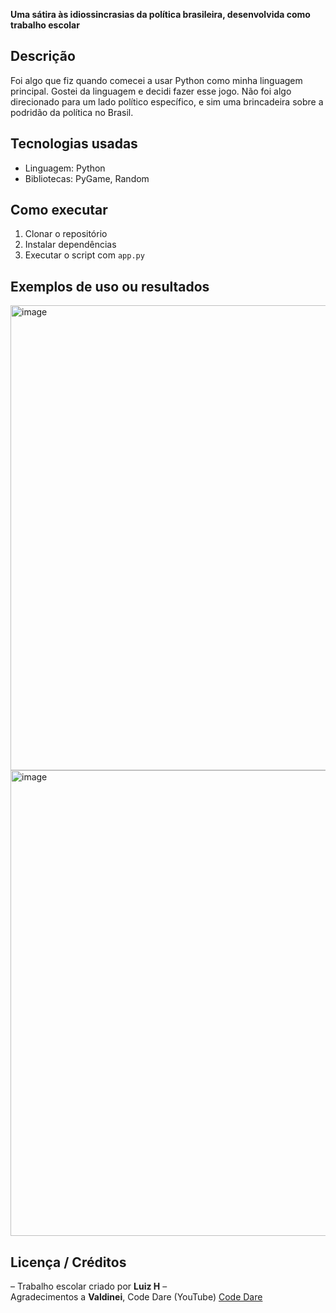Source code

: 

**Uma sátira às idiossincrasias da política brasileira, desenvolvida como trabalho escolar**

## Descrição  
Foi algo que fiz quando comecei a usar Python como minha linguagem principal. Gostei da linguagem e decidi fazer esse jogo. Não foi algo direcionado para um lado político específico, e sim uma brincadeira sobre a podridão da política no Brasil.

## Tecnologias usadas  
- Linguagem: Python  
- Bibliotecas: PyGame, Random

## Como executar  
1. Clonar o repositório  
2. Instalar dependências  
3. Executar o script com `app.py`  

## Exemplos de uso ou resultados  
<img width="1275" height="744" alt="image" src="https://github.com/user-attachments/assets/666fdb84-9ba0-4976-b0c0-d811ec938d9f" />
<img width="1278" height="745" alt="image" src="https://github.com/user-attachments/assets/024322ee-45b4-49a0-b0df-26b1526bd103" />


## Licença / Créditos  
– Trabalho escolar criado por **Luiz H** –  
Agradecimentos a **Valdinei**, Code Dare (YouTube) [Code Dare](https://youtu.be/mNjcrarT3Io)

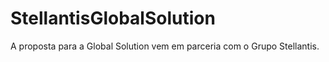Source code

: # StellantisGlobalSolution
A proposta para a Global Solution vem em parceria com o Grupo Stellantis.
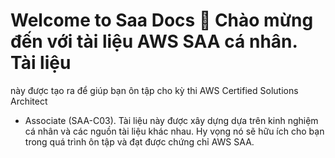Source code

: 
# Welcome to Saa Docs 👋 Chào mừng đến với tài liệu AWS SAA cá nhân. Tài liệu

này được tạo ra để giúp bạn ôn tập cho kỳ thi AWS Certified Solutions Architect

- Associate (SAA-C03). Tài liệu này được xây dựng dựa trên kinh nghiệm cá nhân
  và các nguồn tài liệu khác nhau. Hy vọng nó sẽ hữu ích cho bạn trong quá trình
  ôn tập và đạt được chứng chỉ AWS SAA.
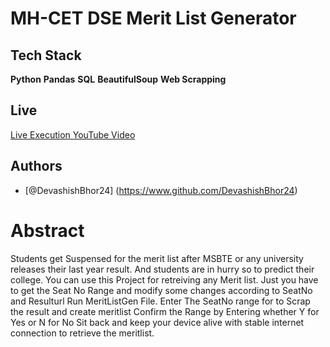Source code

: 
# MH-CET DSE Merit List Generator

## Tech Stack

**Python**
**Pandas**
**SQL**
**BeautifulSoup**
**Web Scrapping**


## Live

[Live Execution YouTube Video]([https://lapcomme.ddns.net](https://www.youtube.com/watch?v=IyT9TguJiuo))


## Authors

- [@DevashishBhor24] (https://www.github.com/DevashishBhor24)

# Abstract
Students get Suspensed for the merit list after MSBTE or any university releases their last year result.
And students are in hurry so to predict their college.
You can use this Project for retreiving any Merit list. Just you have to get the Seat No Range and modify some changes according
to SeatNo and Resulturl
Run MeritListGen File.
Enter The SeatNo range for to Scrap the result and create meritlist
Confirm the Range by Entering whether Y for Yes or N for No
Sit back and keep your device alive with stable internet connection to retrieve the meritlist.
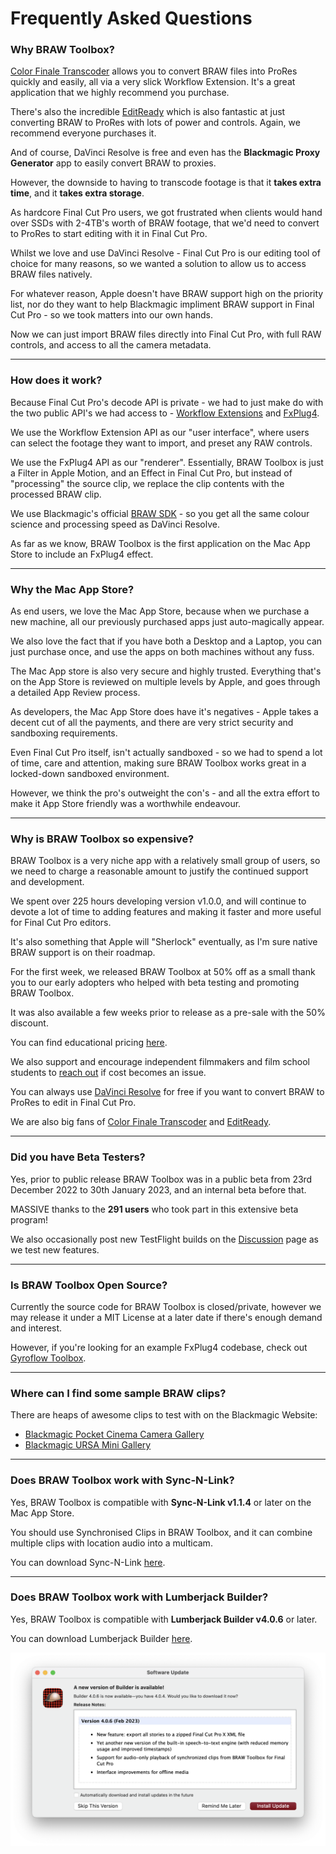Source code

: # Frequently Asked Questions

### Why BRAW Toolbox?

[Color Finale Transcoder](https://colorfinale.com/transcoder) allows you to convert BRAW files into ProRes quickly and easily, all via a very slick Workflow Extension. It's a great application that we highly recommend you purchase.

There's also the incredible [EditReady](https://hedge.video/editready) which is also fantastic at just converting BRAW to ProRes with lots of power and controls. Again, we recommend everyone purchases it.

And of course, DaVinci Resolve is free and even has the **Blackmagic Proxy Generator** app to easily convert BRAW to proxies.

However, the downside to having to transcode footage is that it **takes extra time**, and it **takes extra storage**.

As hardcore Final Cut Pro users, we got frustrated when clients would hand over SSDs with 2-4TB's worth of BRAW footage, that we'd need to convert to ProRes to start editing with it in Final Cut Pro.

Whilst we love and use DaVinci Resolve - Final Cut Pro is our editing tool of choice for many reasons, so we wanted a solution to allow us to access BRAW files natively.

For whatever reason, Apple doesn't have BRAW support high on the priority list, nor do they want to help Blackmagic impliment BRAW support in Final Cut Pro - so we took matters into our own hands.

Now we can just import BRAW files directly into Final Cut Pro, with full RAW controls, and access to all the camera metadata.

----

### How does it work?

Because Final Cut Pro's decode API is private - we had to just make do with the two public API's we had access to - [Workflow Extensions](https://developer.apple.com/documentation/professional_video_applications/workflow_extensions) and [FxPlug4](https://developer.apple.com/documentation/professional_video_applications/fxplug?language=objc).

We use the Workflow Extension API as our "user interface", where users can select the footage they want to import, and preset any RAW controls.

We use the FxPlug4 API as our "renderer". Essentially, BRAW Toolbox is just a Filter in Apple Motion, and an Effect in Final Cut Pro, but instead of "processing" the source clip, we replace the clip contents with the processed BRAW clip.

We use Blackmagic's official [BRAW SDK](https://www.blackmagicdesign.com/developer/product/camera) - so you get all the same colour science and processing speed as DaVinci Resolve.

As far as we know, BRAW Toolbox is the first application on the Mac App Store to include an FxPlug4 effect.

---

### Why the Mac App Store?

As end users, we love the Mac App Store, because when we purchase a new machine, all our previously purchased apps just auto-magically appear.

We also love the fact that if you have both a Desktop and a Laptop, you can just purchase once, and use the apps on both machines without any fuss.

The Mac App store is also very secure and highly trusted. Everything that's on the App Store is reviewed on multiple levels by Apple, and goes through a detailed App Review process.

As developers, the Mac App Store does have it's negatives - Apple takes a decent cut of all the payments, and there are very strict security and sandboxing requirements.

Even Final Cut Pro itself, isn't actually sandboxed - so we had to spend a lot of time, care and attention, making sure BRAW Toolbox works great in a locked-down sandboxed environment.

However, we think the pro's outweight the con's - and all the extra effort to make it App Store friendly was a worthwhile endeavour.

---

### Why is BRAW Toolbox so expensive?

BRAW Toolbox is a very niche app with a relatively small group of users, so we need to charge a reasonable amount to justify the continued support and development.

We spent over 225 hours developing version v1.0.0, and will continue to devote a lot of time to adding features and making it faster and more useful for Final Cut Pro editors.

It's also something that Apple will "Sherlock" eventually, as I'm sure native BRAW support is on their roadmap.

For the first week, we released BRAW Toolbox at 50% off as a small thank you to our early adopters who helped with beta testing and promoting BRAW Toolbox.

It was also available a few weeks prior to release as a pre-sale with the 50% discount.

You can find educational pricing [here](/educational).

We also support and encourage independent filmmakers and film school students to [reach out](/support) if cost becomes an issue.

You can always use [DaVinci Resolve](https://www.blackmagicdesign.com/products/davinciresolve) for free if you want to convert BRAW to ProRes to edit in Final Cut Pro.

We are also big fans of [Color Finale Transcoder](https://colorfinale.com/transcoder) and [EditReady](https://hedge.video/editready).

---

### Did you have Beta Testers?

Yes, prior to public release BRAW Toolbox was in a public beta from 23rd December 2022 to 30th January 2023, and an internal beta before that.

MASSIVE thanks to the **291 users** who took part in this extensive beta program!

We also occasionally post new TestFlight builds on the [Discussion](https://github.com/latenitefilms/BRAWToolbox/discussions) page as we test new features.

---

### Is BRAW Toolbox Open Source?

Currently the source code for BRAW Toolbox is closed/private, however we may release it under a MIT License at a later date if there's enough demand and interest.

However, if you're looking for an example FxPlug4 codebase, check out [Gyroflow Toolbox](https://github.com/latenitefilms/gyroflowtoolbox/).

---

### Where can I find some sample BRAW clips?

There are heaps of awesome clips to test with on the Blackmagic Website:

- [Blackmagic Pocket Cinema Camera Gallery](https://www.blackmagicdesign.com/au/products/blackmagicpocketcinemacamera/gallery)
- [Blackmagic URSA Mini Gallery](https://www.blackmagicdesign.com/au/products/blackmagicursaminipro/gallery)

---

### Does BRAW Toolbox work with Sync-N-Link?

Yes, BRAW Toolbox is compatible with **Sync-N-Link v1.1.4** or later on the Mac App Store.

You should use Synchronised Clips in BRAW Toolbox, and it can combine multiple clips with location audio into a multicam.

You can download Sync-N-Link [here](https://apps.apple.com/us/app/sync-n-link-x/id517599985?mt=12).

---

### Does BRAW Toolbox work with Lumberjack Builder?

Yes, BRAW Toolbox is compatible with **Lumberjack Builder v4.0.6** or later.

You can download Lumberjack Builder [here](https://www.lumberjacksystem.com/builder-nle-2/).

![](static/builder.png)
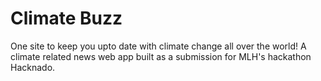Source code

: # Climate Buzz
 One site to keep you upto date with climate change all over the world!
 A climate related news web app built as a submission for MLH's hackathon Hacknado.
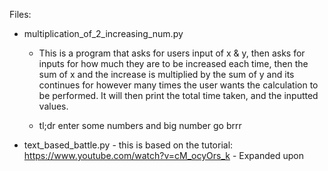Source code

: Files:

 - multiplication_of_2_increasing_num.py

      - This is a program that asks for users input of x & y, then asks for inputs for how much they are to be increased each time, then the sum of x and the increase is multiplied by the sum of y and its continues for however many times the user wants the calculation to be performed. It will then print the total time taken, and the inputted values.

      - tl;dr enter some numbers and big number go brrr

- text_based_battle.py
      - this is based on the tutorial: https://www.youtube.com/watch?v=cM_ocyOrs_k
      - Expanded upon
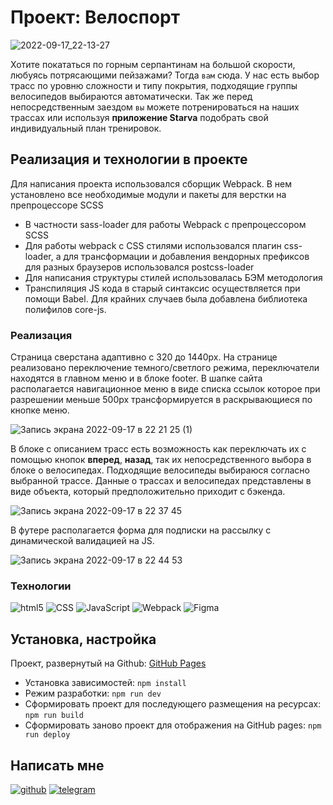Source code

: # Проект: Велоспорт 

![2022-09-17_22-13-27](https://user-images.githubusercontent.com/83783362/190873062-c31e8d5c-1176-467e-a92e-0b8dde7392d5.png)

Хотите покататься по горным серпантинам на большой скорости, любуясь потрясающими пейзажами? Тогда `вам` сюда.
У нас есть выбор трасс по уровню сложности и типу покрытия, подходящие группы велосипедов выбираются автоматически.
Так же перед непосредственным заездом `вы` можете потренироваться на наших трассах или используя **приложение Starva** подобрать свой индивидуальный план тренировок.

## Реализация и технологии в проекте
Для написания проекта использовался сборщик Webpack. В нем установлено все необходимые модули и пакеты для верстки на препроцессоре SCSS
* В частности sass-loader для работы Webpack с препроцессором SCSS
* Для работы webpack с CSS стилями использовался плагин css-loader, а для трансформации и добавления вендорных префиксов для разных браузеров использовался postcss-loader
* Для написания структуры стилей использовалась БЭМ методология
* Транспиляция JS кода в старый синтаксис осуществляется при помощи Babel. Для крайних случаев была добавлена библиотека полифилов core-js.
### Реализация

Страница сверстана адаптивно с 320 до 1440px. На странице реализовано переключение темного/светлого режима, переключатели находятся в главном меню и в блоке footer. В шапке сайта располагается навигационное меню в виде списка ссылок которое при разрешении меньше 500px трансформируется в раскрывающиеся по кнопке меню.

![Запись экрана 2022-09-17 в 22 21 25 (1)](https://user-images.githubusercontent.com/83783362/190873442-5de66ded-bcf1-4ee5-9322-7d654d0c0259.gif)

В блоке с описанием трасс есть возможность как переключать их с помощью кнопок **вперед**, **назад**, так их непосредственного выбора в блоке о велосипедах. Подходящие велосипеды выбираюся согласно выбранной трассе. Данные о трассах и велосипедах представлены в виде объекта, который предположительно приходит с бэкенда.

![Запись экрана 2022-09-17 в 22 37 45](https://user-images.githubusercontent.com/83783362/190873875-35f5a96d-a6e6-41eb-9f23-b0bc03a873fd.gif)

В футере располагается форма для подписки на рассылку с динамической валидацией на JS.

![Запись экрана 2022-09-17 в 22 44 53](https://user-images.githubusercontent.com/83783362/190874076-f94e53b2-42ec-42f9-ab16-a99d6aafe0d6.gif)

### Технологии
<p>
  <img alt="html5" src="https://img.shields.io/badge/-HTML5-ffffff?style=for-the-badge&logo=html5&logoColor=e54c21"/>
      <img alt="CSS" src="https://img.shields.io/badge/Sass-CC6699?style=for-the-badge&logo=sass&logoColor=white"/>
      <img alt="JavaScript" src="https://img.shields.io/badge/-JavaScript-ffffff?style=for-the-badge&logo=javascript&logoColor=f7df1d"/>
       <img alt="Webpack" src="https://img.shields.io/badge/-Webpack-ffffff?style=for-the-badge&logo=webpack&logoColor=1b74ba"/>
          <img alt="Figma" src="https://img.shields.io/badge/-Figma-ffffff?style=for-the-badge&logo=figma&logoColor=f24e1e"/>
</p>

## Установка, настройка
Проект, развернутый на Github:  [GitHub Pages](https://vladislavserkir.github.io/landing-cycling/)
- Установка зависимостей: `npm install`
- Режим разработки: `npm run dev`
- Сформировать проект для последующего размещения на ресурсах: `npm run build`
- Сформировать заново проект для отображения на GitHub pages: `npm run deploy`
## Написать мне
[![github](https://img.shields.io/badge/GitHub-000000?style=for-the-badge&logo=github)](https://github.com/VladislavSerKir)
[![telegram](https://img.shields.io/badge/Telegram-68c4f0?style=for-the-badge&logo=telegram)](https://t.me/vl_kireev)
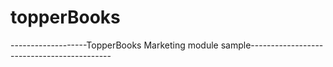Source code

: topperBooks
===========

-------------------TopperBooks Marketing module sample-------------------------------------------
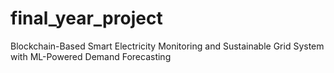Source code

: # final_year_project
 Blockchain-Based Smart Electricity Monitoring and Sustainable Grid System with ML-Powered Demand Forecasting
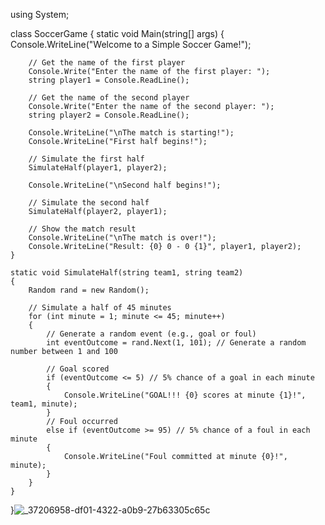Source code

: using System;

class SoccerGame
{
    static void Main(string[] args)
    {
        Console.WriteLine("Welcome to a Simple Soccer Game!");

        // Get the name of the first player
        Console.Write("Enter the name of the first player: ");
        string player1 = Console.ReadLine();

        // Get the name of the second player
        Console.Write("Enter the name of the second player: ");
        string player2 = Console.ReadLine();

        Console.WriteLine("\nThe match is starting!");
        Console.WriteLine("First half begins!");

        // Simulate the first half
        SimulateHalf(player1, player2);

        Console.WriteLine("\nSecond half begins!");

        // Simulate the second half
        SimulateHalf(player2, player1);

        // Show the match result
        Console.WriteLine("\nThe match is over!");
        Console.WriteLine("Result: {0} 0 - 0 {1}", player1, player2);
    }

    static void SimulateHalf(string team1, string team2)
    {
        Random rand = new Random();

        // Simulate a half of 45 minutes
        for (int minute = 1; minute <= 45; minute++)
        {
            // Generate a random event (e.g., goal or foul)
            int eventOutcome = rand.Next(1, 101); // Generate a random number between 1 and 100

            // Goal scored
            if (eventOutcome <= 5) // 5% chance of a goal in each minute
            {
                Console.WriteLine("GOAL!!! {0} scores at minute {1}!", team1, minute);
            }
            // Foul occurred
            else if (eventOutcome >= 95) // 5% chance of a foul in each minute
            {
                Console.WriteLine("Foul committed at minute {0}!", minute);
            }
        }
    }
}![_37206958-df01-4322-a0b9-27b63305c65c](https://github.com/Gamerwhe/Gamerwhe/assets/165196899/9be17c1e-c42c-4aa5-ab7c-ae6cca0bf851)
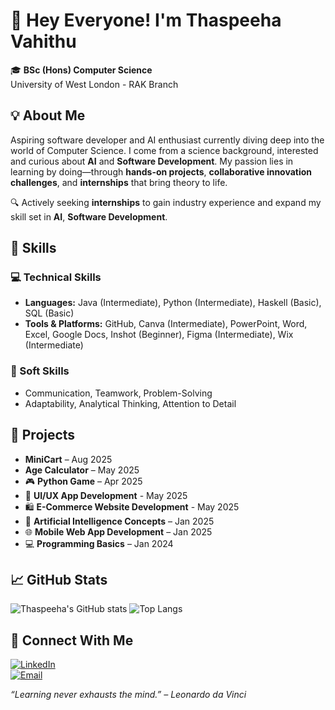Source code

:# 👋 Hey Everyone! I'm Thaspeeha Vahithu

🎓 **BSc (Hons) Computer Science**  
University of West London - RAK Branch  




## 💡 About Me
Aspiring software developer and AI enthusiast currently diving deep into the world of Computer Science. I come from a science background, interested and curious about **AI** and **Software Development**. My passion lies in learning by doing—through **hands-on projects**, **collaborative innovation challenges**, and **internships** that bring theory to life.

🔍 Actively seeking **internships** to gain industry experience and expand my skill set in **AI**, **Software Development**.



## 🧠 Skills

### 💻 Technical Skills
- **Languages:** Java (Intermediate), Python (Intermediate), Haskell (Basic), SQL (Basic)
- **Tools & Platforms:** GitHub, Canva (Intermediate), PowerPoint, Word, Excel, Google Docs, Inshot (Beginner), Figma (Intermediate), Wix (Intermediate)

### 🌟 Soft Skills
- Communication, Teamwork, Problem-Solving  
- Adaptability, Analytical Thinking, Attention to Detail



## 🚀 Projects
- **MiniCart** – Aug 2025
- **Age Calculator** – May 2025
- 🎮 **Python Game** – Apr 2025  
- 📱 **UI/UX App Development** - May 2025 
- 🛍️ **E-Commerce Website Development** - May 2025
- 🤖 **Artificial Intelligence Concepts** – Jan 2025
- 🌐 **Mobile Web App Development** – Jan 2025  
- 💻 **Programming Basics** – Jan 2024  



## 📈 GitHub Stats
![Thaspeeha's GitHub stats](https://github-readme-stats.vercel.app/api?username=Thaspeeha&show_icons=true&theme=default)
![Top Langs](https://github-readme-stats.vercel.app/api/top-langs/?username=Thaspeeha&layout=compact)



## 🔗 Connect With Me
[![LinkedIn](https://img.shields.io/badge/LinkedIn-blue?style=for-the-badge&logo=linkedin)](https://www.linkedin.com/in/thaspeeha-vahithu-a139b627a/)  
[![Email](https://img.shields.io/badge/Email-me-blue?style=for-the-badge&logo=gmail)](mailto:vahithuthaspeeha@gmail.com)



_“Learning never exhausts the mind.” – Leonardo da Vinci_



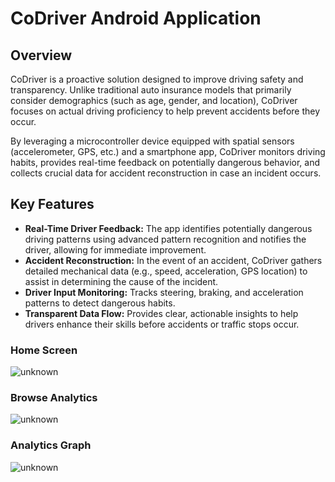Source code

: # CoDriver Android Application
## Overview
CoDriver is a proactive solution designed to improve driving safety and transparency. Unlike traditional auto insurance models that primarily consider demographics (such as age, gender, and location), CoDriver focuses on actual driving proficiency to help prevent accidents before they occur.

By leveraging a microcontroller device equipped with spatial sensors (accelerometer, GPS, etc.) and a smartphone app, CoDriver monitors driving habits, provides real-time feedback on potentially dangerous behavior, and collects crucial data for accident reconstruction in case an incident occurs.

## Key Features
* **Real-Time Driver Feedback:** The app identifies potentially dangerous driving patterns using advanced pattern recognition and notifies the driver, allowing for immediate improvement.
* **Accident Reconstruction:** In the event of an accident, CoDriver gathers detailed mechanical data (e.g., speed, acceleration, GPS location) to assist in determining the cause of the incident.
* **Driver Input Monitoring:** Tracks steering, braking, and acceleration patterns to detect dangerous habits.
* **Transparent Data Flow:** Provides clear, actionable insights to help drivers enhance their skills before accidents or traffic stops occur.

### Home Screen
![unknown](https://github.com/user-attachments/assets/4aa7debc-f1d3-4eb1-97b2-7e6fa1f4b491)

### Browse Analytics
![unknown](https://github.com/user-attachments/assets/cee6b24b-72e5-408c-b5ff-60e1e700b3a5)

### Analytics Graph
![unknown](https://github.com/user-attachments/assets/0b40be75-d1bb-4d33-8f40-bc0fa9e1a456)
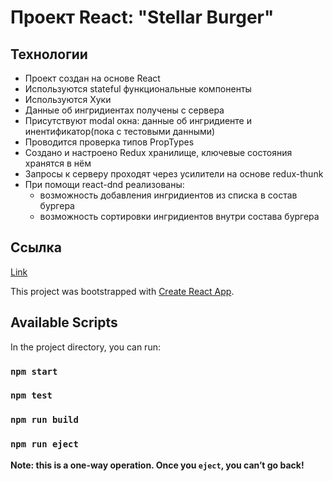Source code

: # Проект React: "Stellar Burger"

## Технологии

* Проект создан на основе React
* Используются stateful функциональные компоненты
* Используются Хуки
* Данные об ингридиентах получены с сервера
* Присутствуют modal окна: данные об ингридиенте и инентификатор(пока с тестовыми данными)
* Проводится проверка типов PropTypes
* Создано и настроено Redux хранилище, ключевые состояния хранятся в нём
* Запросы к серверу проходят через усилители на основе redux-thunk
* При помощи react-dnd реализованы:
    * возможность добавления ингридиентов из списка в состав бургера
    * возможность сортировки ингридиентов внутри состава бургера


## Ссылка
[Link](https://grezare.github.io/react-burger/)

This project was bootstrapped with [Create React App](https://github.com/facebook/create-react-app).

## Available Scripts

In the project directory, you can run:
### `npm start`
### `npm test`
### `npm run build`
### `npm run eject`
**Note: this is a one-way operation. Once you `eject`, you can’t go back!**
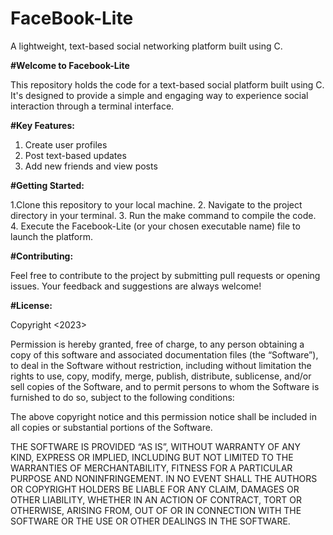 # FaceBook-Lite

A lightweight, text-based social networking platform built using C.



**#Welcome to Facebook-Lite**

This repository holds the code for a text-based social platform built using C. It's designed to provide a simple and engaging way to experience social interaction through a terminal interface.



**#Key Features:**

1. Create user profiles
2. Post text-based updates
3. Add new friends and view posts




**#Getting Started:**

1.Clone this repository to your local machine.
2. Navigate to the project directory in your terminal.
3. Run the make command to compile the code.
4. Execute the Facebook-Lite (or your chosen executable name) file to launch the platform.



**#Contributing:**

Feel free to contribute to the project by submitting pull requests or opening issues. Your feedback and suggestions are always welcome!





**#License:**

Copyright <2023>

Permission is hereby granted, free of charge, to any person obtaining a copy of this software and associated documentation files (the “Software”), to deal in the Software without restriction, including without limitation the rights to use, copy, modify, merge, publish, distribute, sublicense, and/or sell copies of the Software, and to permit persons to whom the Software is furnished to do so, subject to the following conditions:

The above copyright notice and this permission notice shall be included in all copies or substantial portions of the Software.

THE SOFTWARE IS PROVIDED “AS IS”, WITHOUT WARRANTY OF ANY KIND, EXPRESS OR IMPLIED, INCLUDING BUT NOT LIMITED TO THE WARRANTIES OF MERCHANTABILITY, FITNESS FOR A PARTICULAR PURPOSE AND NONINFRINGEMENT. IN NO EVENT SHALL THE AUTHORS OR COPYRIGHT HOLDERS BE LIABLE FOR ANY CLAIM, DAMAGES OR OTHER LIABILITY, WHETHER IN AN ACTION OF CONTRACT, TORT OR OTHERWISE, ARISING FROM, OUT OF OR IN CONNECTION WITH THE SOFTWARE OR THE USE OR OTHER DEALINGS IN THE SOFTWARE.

Brief:
Count the lines of the listing above that contain the word "hedge", and give only the total.

Answer section:
2